| INPUT MATERIAL |
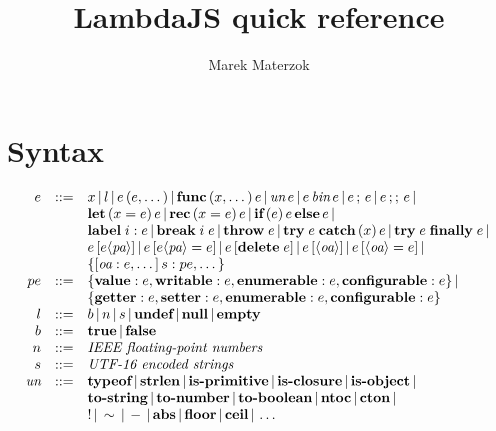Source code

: \documentclass[draft, 10pt]{article}
\title{LambdaJS quick reference}
\author{Marek Materzok}
\newcommand{\expr}[0]{e}
\newcommand{\var}[0]{x}
\newcommand{\lit}[0]{l}
\newcommand{\bool}[0]{b}
\newcommand{\num}[0]{n}
\newcommand{\str}[0]{s}
\newcommand{\id}[0]{i}
\newcommand{\eprop}[0]{pe}
\newcommand{\undef}[0]{\textbf{undef}}
\newcommand{\nul}[0]{\textbf{null}}
\newcommand{\empt}[0]{\textbf{empty}}
\newcommand{\true}[0]{\textbf{true}}
\newcommand{\false}[0]{\textbf{false}}
\newcommand{\unop}[0]{\textit{un}}
\newcommand{\binop}[0]{\textit{bin}}
\newcommand{\pattr}[0]{\textit{pa}}
\newcommand{\oattr}[0]{\textit{oa}}
\newcommand{\pavalue}[0]{\textbf{value}}
\newcommand{\pawritable}[0]{\textbf{writable}}
\newcommand{\paget}[0]{\textbf{getter}}
\newcommand{\paset}[0]{\textbf{setter}}
\newcommand{\paenum}[0]{\textbf{enumerable}}
\newcommand{\paconfig}[0]{\textbf{configurable}}
\newcommand{\unap}[1]{\unop \thinspace #1}
\newcommand{\binap}[2]{#1 \thinspace \binop \thinspace #2}
\newcommand{\ap}[2]{#1\thinspace(#2)}
\newcommand{\func}[2]{\textbf{func}\thinspace(#1)\thinspace #2}
\newcommand{\seq}[2]{#1 \thinspace ; \thinspace #2}
\newcommand{\jseq}[2]{#1 \thinspace ;; \thinspace #2}
\newcommand{\letdef}[3]{\textbf{let} \thinspace (#1 = #2) \thinspace #3}
\newcommand{\recdef}[3]{\textbf{rec} \thinspace (#1 = #2) \thinspace #3}
\newcommand{\ife}[3]{\textbf{if} \thinspace (#1) \thinspace #2 \thinspace \textbf{else} \thinspace #3}
\newcommand{\lbl}[2]{\textbf{label} \thickspace #1: #2}
\newcommand{\brk}[2]{\textbf{break} \thickspace #1 \thickspace #2}
\newcommand{\throw}[1]{\textbf{throw} \thickspace #1}
\newcommand{\trycatch}[3]{\textbf{try} \thickspace #1 \thickspace \textbf{catch}\thinspace(#2) \thinspace #3}
\newcommand{\tryfin}[2]{\textbf{try} \thickspace #1 \thickspace \textbf{finally} \thickspace #2}
\newcommand{\getattr}[3]{#2 \thinspace [ #3 \langle #1 \rangle ] }
\newcommand{\setattr}[4]{#2 \thinspace [ #3 \langle #1 \rangle = #4 ] }
\newcommand{\delattr}[2]{#1 \thinspace [ \textbf{delete} \thickspace #2 ]}
\newcommand{\getoattr}[2]{#2 \thinspace [ \langle #1 \rangle ]}
\newcommand{\setoattr}[3]{#2 \thinspace [ \langle #1 \rangle = #3 ]}
\newcommand{\bnfsep}[0]{\thinspace | \thinspace}
\newcommand{\optypeof}[0]{\textbf{typeof}}
\newcommand{\opstrlen}[0]{\textbf{strlen}}
\newcommand{\opisprim}[0]{\textbf{is-primitive}}
\newcommand{\opisclosure}[0]{\textbf{is-closure}}
\newcommand{\opisobject}[0]{\textbf{is-object}}
\newcommand{\optostr}[0]{\textbf{to-string}}
\newcommand{\optonum}[0]{\textbf{to-number}}
\newcommand{\optobool}[0]{\textbf{to-boolean}}
\newcommand{\opabs}[0]{\textbf{abs}}
\newcommand{\opfloor}[0]{\textbf{floor}}
\newcommand{\opceil}[0]{\textbf{ceil}}
\newcommand{\opntoc}[0]{\textbf{ntoc}}
\newcommand{\opcton}[0]{\textbf{cton}}
\newcommand{\opnot}[0]{!}
\newcommand{\opbnot}[0]{\sim}
\newcommand{\opneg}[0]{-}
\begin{document}
\maketitle

\section{Syntax}

\[
\begin{array}{rcl}
\expr & ::= & \var \bnfsep \lit \bnfsep \ap{\expr}{\expr, \dots} \bnfsep
              \func{\var, \dots}{\expr} \bnfsep
              \unap{\expr} \bnfsep \binap{\expr}{\expr} \bnfsep
              \seq{\expr}{\expr} \bnfsep \jseq{\expr}{\expr} \bnfsep \\
          & & \letdef{\var}{\expr}{\expr} \bnfsep \recdef{\var}{\expr}{\expr} \bnfsep
              \ife{\expr}{\expr}{\expr} \bnfsep \\
          & & \lbl{\id}{\expr} \bnfsep \brk{\id}{\expr} \bnfsep
              \throw{\expr} \bnfsep \trycatch{\expr}{\var}{\expr} \bnfsep \tryfin{\expr}{\expr} \bnfsep \\
          & & \getattr{\pattr}{\expr}{\expr} \bnfsep \setattr{\pattr}{\expr}{\expr}{\expr} \bnfsep
              \delattr{\expr}{\expr} \bnfsep \getoattr{\oattr}{\expr} \bnfsep 
              \setoattr{\oattr}{\expr}{\expr} \bnfsep \\
          & & \{[\oattr: \expr, \dots] \thinspace \str : \eprop, \dots \} \\
\eprop & ::= & \{\pavalue : \expr, \pawritable : \expr, \paenum : \expr, \paconfig : \expr \} \bnfsep \\
           & & \{\paget : \expr, \paset : \expr, \paenum : \expr, \paconfig : \expr \} \\
\lit & ::= & \bool \bnfsep \num \bnfsep \str \bnfsep \undef \bnfsep \nul \bnfsep \empt \\
\bool & ::= & \true \bnfsep \false \\
\num & ::= & \textit{IEEE floating-point numbers} \\
\str & ::= & \textit{UTF-16 encoded strings} \\
\unop & ::= & \optypeof \bnfsep \opstrlen \bnfsep \opisprim \bnfsep \opisclosure \bnfsep \opisobject \bnfsep \\
      && \optostr \bnfsep \optonum \bnfsep \optobool \bnfsep \opntoc \bnfsep \opcton \bnfsep \\
      && \opnot \bnfsep \opbnot \bnfsep \opneg \bnfsep \opabs \bnfsep \opfloor \bnfsep \opceil \bnfsep  \dots \\

\end{array}\]
\end{document}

| WHAT TO DO |
Please give the number of lines in the entries above that hold "optonum", with no other text.

| ANSWER TO THIS EXERCISE |
2